• About this exercise: What lines of the data below hold "fluid"? Show them.

Items from a dataset
---*---

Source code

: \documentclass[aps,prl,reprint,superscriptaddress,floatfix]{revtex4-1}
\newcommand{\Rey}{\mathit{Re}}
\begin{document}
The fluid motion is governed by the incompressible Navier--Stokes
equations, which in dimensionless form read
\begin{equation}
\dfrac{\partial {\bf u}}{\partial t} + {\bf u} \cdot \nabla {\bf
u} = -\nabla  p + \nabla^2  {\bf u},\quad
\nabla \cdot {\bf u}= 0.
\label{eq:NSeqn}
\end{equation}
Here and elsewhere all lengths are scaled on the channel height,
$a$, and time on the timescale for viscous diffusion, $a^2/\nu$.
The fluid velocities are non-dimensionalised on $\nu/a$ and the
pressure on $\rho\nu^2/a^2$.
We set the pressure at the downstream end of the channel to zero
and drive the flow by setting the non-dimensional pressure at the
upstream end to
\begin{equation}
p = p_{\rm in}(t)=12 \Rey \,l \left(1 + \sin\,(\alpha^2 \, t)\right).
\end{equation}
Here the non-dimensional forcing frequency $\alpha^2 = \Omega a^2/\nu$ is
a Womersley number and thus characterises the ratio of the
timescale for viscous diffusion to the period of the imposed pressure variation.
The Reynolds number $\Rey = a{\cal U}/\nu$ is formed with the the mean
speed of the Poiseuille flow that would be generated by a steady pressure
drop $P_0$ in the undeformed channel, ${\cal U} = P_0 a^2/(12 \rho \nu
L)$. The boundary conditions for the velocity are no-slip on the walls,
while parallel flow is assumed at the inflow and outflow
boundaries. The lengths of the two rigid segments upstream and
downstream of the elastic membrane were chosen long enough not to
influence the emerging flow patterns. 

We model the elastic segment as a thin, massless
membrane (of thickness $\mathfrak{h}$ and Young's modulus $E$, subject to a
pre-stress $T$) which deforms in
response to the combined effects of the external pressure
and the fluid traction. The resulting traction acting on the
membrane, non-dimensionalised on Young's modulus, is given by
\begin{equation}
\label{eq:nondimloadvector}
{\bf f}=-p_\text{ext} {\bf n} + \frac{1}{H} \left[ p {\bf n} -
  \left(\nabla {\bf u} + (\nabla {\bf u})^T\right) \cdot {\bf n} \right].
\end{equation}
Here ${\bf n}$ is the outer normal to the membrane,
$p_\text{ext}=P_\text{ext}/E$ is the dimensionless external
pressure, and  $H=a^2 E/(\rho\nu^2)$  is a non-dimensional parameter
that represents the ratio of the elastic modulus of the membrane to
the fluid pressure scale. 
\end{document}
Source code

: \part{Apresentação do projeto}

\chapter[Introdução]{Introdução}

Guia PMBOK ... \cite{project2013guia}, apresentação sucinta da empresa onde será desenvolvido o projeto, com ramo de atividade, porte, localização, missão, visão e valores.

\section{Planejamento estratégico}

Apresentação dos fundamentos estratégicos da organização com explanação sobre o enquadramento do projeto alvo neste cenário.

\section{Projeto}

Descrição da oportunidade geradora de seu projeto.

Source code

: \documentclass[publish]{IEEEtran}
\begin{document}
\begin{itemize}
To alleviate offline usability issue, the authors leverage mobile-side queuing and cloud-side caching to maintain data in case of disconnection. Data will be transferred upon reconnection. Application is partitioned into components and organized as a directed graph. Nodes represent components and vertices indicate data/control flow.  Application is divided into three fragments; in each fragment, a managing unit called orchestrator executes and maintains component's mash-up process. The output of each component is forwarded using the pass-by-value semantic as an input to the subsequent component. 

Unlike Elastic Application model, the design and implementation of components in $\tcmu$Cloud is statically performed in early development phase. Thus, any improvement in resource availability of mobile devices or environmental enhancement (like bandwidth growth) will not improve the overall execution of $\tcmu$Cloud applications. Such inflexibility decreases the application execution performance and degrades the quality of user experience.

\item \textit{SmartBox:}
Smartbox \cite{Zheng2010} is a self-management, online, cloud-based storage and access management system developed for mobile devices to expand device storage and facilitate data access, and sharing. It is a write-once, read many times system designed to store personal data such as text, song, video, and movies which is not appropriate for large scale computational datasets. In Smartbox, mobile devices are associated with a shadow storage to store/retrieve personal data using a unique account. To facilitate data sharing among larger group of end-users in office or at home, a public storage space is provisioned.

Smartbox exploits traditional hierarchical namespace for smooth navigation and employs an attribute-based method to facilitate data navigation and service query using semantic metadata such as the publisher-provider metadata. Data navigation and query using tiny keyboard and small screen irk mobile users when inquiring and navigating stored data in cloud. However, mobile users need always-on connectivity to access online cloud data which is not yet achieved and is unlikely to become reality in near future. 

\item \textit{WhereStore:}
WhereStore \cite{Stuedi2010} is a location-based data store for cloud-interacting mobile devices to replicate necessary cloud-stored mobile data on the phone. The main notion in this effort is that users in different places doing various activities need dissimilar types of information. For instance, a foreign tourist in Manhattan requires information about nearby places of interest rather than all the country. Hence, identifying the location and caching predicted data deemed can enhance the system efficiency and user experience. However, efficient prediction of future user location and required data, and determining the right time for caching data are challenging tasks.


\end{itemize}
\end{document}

---*---

• Result below:
The fluid motion is governed by the incompressible Navier--Stokes
The fluid velocities are non-dimensionalised on $\nu/a$ and the
and the fluid traction. The resulting traction acting on the
the fluid pressure scale. 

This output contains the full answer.